A week of relentless selling has stocks sitting at levels not seen since February, and more worrisome, they haven't really gone anywhere in six months. Naturally, the reason for today's worldwide pounding of equities remained unchanged: The financial crisis in Europe is hammering the euro and lifting the dollar as anxiety mounts that the global economic recovery is in peril.
But in times of heightened volatility it's critical for long-term investors not to mistake the trade for the trend. True, even Ed Yardeni, the bullishly prescient president of Yardeni Research, is getting a bit hinky these days, but he's hardly giving up on stocks. "I've turned increasingly defensive since early May, but held on to my bullish yearend targets," Yardeni told clients amid all the market madness.
A "Paralyzing" Focus
After all, the fundamentals haven't changed yet. First-quarter earnings season is all but over, and the results were historically outstanding. The S&P 500 is about to beat estimates at the greatest rate since 1987, when such data starting getting tracked. Moreover, earnings are coming in more than 15% above analysts' expectations, and all 10 sectors of the S&P 500 have posted year-over-year profit and sales growth.
It's not that the situation in Europe might deteriorate further. What long-term investors need to decide is whether the market has adequately discounted that risk. If you look at trailing earnings, the answer is probably yes. As Jeffrey Kleintop, chief market strategist at LPL Financial, recently told clients: "Focusing on the short-term can be paralyzing for many investors. History shows us that what really matters is the price we pay, not so much what happens along the way."
And just what are investors paying for stocks in this punishingly corrective environment? The market's trailing price/earnings (P/E) multiple (which measures actual earnings, not estimated ones), dropped to 13.3 Thursday, according to Bloomberg data. That's the cheapest the S&P 500 has been since March 2009 -- at the very bottom of the bear market.

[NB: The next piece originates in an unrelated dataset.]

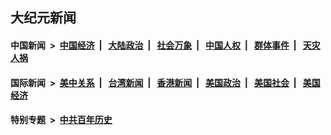 ## 大纪元新闻

#### 中国新闻 &nbsp;>&nbsp; [中国经济](indexes/ncid283/README.md?10290045) &nbsp;| &nbsp; [大陆政治](indexes/ncid277/README.md?10290045) &nbsp;| &nbsp; [社会万象](indexes/ncid282/README.md?10290045) &nbsp;| &nbsp; [中国人权](indexes/ncid278/README.md?10290045) &nbsp;| &nbsp; [群体事件](indexes/ncid279/README.md?10290045) &nbsp;| &nbsp; [天灾人祸](indexes/ncid280/README.md?10290045)

#### 国际新闻 &nbsp;>&nbsp; [美中关系](indexes/nf1412576/README.md?10290045) &nbsp;| &nbsp; [台湾新闻](indexes/ncid1349361/README.md?10290045) &nbsp;| &nbsp; [香港新闻](indexes/ncid1349362/README.md?10290045) &nbsp;| &nbsp; [美国政治](indexes/ncid1078159/README.md?10290045) &nbsp;| &nbsp; [美国社会](indexes/ncid1078160/README.md?10290045) &nbsp;| &nbsp; [美国经济](indexes/ncid1078158/README.md?10290045)

#### 特别专题 &nbsp;>&nbsp; [中共百年历史](https://github.com/epoch-news/epoch-special/blob/master/README.md?10290045)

Buying When Stocks Are on Sale
Surely corporate growth prospects are better now than they appeared back then. That's why the longer-term trend to the upside remains intact.
"P/E has a nearly perfect track record of forecasting long-term performance over the past 20 years or so," Kleintop writes. "Based on P/E, investors should have felt confident of long-term gains and have been putting money to work in the stock market over the past year."
Indeed they should. Fidelity Investments, the giant, privately held asset manager, said Wednesday that the average 401(k) account balance rose more than 40% over the last year. Why? Because investors were buying stocks when they were on sale even as the bigger picture made equities look doomed.
In short, when everyone is fearful, it's time to be greedy, especially if equities have been beaten down beyond reason. Says Kleintop: "This simple predictive relationship between P/E and return gives us hope that it is not different this time."